## Exercise data
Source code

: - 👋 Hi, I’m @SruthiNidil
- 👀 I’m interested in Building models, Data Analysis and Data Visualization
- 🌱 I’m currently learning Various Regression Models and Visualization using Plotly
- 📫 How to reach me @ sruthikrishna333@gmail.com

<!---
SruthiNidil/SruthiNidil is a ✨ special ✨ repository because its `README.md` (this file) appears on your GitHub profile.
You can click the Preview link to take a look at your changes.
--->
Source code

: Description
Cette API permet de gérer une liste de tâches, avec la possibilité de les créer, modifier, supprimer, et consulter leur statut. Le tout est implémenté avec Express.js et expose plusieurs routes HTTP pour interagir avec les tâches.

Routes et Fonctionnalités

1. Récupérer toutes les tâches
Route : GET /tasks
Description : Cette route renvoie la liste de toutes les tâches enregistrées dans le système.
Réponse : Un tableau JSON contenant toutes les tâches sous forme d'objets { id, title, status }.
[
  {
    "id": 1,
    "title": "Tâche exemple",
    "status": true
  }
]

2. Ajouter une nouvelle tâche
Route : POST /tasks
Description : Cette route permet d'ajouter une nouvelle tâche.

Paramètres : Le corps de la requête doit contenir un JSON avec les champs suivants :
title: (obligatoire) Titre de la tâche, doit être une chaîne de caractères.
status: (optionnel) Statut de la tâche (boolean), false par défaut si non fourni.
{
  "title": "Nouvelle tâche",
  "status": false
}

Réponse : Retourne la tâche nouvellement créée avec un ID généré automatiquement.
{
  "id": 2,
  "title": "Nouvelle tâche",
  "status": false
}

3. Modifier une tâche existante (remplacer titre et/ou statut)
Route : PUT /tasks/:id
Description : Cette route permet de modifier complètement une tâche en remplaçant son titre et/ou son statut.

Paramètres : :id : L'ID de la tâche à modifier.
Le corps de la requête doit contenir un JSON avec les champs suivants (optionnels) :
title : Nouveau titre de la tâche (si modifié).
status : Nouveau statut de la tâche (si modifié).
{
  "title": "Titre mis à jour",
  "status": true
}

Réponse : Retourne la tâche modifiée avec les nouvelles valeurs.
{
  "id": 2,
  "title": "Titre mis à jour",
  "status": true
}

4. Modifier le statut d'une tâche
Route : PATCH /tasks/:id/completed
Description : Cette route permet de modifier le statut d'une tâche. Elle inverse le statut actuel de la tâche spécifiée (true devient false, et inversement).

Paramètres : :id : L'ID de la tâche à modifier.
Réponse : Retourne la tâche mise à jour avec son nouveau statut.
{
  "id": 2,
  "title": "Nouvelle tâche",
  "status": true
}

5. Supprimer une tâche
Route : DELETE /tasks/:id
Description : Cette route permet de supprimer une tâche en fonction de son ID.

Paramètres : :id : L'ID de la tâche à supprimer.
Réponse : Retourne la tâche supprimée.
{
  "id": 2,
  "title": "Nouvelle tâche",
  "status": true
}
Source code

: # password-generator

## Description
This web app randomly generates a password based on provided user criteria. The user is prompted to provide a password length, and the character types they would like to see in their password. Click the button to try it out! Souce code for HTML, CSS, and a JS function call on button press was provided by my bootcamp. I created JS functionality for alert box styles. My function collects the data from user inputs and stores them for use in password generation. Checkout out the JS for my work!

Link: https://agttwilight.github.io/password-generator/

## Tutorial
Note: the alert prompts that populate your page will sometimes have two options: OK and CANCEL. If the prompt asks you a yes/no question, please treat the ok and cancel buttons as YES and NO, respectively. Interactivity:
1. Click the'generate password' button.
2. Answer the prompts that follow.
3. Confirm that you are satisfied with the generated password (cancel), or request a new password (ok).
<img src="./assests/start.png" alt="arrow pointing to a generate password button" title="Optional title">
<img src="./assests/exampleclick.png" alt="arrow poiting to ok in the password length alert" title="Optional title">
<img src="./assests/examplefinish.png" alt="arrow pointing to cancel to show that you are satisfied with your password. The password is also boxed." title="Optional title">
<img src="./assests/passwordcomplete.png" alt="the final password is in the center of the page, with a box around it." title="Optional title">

## Assigned task
Reproduce the records above word for word.

## Worked solution
Source code

: - 👋 Hi, I’m @SruthiNidil
- 👀 I’m interested in Building models, Data Analysis and Data Visualization
- 🌱 I’m currently learning Various Regression Models and Visualization using Plotly
- 📫 How to reach me @ sruthikrishna333@gmail.com

<!---
SruthiNidil/SruthiNidil is a ✨ special ✨ repository because its `README.md` (this file) appears on your GitHub profile.
You can click the Preview link to take a look at your changes.
--->
Source code

: Description
Cette API permet de gérer une liste de tâches, avec la possibilité de les créer, modifier, supprimer, et consulter leur statut. Le tout est implémenté avec Express.js et expose plusieurs routes HTTP pour interagir avec les tâches.

Routes et Fonctionnalités

1. Récupérer toutes les tâches
Route : GET /tasks
Description : Cette route renvoie la liste de toutes les tâches enregistrées dans le système.
Réponse : Un tableau JSON contenant toutes les tâches sous forme d'objets { id, title, status }.
[
  {
    "id": 1,
    "title": "Tâche exemple",
    "status": true
  }
]

2. Ajouter une nouvelle tâche
Route : POST /tasks
Description : Cette route permet d'ajouter une nouvelle tâche.

Paramètres : Le corps de la requête doit contenir un JSON avec les champs suivants :
title: (obligatoire) Titre de la tâche, doit être une chaîne de caractères.
status: (optionnel) Statut de la tâche (boolean), false par défaut si non fourni.
{
  "title": "Nouvelle tâche",
  "status": false
}

Réponse : Retourne la tâche nouvellement créée avec un ID généré automatiquement.
{
  "id": 2,
  "title": "Nouvelle tâche",
  "status": false
}

3. Modifier une tâche existante (remplacer titre et/ou statut)
Route : PUT /tasks/:id
Description : Cette route permet de modifier complètement une tâche en remplaçant son titre et/ou son statut.

Paramètres : :id : L'ID de la tâche à modifier.
Le corps de la requête doit contenir un JSON avec les champs suivants (optionnels) :
title : Nouveau titre de la tâche (si modifié).
status : Nouveau statut de la tâche (si modifié).
{
  "title": "Titre mis à jour",
  "status": true
}

Réponse : Retourne la tâche modifiée avec les nouvelles valeurs.
{
  "id": 2,
  "title": "Titre mis à jour",
  "status": true
}

4. Modifier le statut d'une tâche
Route : PATCH /tasks/:id/completed
Description : Cette route permet de modifier le statut d'une tâche. Elle inverse le statut actuel de la tâche spécifiée (true devient false, et inversement).

Paramètres : :id : L'ID de la tâche à modifier.
Réponse : Retourne la tâche mise à jour avec son nouveau statut.
{
  "id": 2,
  "title": "Nouvelle tâche",
  "status": true
}

5. Supprimer une tâche
Route : DELETE /tasks/:id
Description : Cette route permet de supprimer une tâche en fonction de son ID.

Paramètres : :id : L'ID de la tâche à supprimer.
Réponse : Retourne la tâche supprimée.
{
  "id": 2,
  "title": "Nouvelle tâche",
  "status": true
}
Source code

: # password-generator

## Description
This web app randomly generates a password based on provided user criteria. The user is prompted to provide a password length, and the character types they would like to see in their password. Click the button to try it out! Souce code for HTML, CSS, and a JS function call on button press was provided by my bootcamp. I created JS functionality for alert box styles. My function collects the data from user inputs and stores them for use in password generation. Checkout out the JS for my work!

Link: https://agttwilight.github.io/password-generator/

## Tutorial
Note: the alert prompts that populate your page will sometimes have two options: OK and CANCEL. If the prompt asks you a yes/no question, please treat the ok and cancel buttons as YES and NO, respectively. Interactivity:
1. Click the'generate password' button.
2. Answer the prompts that follow.
3. Confirm that you are satisfied with the generated password (cancel), or request a new password (ok).
<img src="./assests/start.png" alt="arrow pointing to a generate password button" title="Optional title">
<img src="./assests/exampleclick.png" alt="arrow poiting to ok in the password length alert" title="Optional title">
<img src="./assests/examplefinish.png" alt="arrow pointing to cancel to show that you are satisfied with your password. The password is also boxed." title="Optional title">
<img src="./assests/passwordcomplete.png" alt="the final password is in the center of the page, with a box around it." title="Optional title">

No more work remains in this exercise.